= Assignment =
If a line in the entries below holds the string "longrightarrow", copy it.

*** Task inputs Section Begins ***

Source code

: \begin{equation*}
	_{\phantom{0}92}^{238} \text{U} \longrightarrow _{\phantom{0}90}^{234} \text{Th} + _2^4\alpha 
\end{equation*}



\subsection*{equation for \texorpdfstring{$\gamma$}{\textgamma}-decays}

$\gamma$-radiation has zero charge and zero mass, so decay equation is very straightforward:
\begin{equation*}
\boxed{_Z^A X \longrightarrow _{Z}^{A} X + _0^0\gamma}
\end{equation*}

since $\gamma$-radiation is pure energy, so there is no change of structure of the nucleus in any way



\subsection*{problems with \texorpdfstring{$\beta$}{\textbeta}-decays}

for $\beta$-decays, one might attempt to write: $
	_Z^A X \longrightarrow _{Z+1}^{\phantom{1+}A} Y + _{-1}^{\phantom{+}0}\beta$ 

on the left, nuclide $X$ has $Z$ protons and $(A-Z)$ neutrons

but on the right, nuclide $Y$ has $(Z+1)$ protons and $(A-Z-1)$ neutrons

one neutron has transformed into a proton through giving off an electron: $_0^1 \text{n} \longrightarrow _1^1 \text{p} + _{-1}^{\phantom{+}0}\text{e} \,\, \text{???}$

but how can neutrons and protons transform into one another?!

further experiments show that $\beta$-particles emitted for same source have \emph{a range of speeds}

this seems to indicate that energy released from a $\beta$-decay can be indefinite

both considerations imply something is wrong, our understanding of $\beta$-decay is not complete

*** Task inputs Section Ends ***
*** Task inputs Section Begins ***

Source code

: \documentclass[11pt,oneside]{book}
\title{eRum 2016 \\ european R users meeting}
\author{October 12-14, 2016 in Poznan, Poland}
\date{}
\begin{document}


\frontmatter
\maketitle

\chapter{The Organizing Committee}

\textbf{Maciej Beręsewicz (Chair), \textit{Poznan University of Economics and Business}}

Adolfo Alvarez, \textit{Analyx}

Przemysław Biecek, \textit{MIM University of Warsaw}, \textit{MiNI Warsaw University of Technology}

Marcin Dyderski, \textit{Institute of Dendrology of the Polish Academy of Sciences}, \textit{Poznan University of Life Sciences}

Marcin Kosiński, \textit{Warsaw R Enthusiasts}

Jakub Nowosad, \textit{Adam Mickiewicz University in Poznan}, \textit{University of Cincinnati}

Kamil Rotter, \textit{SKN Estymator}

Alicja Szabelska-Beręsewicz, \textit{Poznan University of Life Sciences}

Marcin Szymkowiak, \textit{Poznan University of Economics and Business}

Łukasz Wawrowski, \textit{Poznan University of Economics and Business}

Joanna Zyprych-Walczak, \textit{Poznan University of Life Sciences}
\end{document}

*** Task inputs Section Ends ***

= Result below =
	_{\phantom{0}92}^{238} \text{U} \longrightarrow _{\phantom{0}90}^{234} \text{Th} + _2^4\alpha 
\boxed{_Z^A X \longrightarrow _{Z}^{A} X + _0^0\gamma}
	_Z^A X \longrightarrow _{Z+1}^{\phantom{1+}A} Y + _{-1}^{\phantom{+}0}\beta$ 
one neutron has transformed into a proton through giving off an electron: $_0^1 \text{n} \longrightarrow _1^1 \text{p} + _{-1}^{\phantom{+}0}\text{e} \,\, \text{???}$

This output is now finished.